Minister of Justice and Transport
- In office 6 May 1959 – 20 September 1959
- Monarch: Hussein of Jordan
- Prime Minister: Hazza' Majali
- Preceded by: Mohammed Ali Al-Jabari
- Succeeded by: Anwar Al Nashashibi

Minister of Finance
- In office 24 October 1954 – 28 May 1955
- Prime Minister: Tawfik Abu al-Huda
- Preceded by: Abdulrahman Khalifa
- Succeeded by: Bishara Ghosein
- In office 24 April 1957 – 13 July 1957
- Prime Minister: Ibrahim Hashem
- Preceded by: Suleiman Al-Sukar
- Succeeded by: Ahmad Al-Tarawneh

Personal details
- Born: 1903 Jerusalem
- Died: 1995

= Anastas Hanania =

Palestinian politician (1903–1995)

Anastas Hanania (1903 – 1995) was a Palestinian-Jordanian lawyer, judge, official and diplomat.

Hanania was educated at the Syrian Protestant College in Beirut (now the AUB) and the Law College in Jerusalem. He entered the world of Palestinian politics in the late 1930s and 1940s.

==Career==

After the 1948 Deir Yassin massacre, Hanania and his family left Palestine for Amman. During the 1950s, Hanania was one of the original signatories to the Constitution of Jordan of 1952, which remains the law of the land today.

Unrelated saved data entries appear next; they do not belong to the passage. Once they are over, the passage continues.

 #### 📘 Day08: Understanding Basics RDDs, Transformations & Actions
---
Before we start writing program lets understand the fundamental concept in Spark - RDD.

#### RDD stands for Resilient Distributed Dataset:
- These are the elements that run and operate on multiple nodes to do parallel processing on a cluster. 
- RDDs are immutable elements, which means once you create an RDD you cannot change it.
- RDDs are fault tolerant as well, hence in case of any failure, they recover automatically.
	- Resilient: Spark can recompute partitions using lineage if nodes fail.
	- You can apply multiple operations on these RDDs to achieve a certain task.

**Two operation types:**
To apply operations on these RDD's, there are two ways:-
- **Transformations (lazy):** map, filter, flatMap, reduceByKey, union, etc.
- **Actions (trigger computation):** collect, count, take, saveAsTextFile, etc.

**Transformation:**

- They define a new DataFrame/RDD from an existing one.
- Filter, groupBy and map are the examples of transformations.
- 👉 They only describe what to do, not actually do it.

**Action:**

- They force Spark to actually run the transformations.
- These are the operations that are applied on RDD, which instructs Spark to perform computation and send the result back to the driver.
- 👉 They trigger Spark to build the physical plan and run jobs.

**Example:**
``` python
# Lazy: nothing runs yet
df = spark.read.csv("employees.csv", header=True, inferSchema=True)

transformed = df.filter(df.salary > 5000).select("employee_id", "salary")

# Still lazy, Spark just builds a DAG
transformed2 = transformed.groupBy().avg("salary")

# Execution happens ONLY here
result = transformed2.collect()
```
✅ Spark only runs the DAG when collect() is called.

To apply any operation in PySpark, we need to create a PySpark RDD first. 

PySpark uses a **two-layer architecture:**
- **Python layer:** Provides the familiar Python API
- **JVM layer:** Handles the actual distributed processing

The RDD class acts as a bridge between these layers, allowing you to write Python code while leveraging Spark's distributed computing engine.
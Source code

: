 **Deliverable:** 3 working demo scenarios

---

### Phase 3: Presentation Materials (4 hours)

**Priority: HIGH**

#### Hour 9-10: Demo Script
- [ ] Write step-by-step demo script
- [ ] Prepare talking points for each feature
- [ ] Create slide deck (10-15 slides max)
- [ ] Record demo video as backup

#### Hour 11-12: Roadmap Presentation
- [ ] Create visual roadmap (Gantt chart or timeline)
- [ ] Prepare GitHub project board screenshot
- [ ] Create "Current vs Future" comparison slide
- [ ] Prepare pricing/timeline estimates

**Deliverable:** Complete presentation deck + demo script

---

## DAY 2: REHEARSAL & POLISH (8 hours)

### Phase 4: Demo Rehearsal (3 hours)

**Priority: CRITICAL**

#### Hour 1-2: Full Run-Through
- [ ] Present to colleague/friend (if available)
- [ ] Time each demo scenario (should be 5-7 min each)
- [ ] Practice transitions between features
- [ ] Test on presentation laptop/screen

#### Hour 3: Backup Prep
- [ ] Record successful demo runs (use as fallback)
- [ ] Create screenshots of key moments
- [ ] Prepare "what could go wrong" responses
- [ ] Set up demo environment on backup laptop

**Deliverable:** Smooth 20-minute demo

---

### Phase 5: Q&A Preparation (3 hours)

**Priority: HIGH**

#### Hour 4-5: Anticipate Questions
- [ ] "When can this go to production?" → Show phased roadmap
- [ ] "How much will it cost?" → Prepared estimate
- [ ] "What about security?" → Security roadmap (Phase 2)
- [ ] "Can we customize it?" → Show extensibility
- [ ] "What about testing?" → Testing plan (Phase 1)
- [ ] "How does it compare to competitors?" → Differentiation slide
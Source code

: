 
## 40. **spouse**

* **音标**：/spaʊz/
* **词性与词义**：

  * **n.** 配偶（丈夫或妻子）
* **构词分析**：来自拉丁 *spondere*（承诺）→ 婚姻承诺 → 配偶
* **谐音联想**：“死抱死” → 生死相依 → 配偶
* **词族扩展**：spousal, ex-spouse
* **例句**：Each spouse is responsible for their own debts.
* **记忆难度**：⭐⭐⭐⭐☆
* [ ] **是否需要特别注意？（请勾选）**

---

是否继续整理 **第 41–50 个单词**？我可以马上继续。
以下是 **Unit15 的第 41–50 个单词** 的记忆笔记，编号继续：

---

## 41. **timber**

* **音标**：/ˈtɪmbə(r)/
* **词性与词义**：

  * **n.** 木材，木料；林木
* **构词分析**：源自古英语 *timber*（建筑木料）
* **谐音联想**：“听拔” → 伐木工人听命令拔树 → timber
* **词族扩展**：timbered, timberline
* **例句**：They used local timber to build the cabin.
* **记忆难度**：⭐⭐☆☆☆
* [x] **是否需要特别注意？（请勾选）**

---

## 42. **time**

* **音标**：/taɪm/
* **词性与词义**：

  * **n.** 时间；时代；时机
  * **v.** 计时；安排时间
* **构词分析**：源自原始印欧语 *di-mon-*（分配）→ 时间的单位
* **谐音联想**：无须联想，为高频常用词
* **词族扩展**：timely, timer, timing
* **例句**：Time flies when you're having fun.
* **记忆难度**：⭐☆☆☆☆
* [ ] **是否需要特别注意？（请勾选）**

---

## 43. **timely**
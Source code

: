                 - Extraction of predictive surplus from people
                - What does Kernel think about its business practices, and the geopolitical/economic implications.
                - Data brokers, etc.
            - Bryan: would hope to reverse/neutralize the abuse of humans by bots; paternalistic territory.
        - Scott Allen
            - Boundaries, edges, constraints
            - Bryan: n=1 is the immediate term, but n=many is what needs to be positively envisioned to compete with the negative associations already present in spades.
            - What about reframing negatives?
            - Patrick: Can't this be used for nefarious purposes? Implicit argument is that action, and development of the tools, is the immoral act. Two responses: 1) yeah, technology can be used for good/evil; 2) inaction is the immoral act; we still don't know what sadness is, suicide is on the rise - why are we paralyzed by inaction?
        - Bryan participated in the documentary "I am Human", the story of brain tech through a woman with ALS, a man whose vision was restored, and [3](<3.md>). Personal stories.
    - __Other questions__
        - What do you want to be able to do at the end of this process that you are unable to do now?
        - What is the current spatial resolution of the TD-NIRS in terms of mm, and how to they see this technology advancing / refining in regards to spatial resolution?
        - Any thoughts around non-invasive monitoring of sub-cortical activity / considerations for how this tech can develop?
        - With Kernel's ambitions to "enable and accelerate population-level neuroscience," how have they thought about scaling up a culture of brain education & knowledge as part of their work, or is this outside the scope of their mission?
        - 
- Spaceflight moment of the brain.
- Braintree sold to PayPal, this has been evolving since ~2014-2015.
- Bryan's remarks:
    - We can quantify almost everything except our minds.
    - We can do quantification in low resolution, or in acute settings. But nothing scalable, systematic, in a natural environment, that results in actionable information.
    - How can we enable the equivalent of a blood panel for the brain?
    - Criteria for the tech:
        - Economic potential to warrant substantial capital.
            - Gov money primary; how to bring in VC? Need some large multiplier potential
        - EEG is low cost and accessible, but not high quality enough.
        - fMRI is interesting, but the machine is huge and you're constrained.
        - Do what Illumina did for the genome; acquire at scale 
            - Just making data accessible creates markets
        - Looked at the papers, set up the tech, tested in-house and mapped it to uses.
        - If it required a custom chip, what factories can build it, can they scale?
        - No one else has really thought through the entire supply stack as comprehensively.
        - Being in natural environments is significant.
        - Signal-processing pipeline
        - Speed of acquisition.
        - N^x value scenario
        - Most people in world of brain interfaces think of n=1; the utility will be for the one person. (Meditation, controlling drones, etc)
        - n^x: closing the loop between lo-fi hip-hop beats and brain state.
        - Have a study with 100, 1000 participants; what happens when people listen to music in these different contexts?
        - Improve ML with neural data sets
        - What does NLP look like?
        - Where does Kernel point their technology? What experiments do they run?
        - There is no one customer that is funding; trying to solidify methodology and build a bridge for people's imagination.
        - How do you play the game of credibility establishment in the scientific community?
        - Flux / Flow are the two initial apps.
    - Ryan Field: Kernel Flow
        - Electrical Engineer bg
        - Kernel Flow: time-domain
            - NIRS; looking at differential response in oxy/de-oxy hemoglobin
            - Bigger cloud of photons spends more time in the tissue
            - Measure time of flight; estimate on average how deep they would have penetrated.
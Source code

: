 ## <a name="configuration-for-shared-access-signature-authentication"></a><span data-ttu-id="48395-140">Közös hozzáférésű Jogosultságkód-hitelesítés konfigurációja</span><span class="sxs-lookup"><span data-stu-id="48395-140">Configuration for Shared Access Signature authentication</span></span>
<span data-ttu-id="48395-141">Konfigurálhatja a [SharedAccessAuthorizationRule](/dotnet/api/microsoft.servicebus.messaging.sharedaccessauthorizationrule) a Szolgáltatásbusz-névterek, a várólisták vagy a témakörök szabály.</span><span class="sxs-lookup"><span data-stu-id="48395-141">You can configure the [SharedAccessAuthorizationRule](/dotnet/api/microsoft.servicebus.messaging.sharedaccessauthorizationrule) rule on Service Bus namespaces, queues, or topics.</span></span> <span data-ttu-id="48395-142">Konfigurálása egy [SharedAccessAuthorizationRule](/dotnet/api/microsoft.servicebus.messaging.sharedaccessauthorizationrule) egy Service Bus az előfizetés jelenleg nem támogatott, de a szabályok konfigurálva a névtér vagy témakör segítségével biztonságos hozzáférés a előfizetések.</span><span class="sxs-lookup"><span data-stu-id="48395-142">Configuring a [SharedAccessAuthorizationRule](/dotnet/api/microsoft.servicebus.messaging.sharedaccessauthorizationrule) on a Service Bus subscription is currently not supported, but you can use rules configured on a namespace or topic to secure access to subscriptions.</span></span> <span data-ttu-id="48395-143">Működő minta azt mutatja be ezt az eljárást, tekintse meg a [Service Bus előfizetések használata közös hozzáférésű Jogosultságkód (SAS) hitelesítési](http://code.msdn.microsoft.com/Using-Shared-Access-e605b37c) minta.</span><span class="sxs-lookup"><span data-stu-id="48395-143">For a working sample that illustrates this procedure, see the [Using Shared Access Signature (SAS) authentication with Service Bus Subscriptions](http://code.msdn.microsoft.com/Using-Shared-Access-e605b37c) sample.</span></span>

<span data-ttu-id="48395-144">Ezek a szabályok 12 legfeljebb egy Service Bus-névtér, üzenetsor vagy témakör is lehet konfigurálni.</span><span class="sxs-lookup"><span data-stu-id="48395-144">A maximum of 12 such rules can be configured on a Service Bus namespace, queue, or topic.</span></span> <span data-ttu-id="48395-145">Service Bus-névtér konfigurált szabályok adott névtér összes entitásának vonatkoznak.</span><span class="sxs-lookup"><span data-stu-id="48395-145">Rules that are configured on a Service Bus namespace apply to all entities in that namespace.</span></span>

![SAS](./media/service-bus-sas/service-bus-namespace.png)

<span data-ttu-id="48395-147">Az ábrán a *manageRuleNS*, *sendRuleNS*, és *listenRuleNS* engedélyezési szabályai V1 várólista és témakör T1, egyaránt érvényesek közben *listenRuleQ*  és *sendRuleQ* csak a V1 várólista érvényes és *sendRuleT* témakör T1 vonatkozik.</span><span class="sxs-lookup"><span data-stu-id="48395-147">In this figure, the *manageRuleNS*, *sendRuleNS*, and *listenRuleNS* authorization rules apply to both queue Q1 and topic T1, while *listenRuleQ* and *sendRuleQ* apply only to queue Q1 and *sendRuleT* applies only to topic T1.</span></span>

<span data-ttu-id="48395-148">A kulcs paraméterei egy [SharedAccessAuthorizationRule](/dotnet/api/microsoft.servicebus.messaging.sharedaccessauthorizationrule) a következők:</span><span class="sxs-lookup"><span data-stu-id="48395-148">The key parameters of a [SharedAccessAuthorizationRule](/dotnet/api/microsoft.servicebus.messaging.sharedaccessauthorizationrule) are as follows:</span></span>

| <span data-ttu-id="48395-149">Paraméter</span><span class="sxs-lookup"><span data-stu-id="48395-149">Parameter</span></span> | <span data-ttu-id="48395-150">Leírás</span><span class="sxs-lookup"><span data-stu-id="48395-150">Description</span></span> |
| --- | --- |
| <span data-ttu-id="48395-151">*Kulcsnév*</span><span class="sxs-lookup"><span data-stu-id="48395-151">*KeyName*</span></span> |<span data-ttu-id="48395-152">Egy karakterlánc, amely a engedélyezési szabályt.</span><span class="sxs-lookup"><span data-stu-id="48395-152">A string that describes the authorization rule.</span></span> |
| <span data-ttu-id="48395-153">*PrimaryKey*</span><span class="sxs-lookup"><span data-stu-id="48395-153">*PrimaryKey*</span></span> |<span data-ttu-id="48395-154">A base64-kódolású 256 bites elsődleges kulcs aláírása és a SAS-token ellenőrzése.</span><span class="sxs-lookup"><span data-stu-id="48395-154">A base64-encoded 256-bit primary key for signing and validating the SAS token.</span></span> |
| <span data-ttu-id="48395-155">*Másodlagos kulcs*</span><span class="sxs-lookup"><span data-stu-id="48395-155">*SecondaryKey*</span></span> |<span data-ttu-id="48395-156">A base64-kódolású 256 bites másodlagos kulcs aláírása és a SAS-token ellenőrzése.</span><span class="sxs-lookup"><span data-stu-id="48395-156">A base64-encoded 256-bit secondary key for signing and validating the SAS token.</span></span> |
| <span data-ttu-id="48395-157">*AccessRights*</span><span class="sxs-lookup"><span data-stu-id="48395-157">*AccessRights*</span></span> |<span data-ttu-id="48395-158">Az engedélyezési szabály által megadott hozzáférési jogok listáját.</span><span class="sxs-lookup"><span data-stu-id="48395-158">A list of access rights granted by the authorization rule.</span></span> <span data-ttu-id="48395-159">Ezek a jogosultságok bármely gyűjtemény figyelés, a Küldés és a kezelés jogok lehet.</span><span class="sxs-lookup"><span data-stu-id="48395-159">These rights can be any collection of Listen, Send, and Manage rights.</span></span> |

Between 1960 and 1966, Hanania was Jordan's Ambassador to the United Kingdom and between 1968 and 1989, he was a Senator in Jordan's Upper House of Parliament.

==Ministerial positions==
Hanania held several cabinet positions in the Jordanian government including Minister of Finance, Minister of Justice and Foreign Minister

| × | Term Start | Term End | Ministry | Government |
|---|---|---|---|---|
| 1 | 6 May 1959 | 20 September 1959 | Minister of Justice and Transport | Hazza' al-Majali |
| 2 | 18 May 1958 | 10 July 1958 | Minister of Finance and Economy | Samir al-Rifai |
| 3 | 12 December 1957 | 18 May 1958 | Minister of Finance | Ibrahim Hashem |
| 4 | 13 July 1957 | 12 December 1957 | Minister of Finance | Ibrahim Hashem |
| 5 | 24 April 1957 | 13 July 1957 | Minister of Finance and Economy | Ibrahim Hashem |
| 6 | 1 April 1956 | 20 May 1956 | Minister of Transport, Construction and Building | Samir al-Rifai |
| 7 | 8 January 1956 | 1 April 1956 | Minister of Trade, Construction and Building | Samir al-Rifai |
| 8 | 21 December 1955 | 7 January 1956 | Minister of Trade, Construction and Building | Ibrahim Hashem |
| 9 | 24 October 1954 | 28 May 1955 | Minister of Finance | Tawfik Abu al-Huda |
| 10 | 4 May 1954 | 21 October 1954 | Minister of Trade | Tawfik Abu al-Huda |
| 11 | 5 May 1953 | 2 May 1954 | Minister of Trade | Fawzi al-Mulki |
| 12 | 8 September 1951 | 27 September 1952 | Minister of Justice, Construction and Building | Tawfik Abu al-Huda |
| 13 | 25 July 1951 | 7 September 1951 | Minister of Agriculture, Construction and Building | Tawfik Abu al-Huda |
| 14 | 14 July 1951 | 25 July 1951 | Minister of Trade, Construction and Building | Samir al-Rifai |
| 15 | 18 April 1951 | 14 July 1951 | Minister of Foreign Affairs | Samir al-Rifai |
| 16 | 24 March 1951 | 18 April 1951 | Minister of Agriculture, Construction and Building | Samir al-Rifai |
| 17 | 4 December 1950 | 24 March 1951 | Minister of Construction and Building | Samir al-Rifai |
| 18 | 14 October 1950 | 4 Dec 1950 | Minister of Construction and Building | Sa`id al-Mufti |
| 19 | 5 August 1950 | 11 October 1950 | Minister of Refugees, Construction and Building | Sa`id al-Mufti |
| 20 | 12 April 1950 | 5 August 1950 | Minister of Telegram and Post | Sa`id al-Mufti |

==Personal life==

Hanania's wife Claire Nashawati died in 2002. They had a son (heart surgeon Daoud Hanania) and four daughters (May, Lyne, Louly and Myr).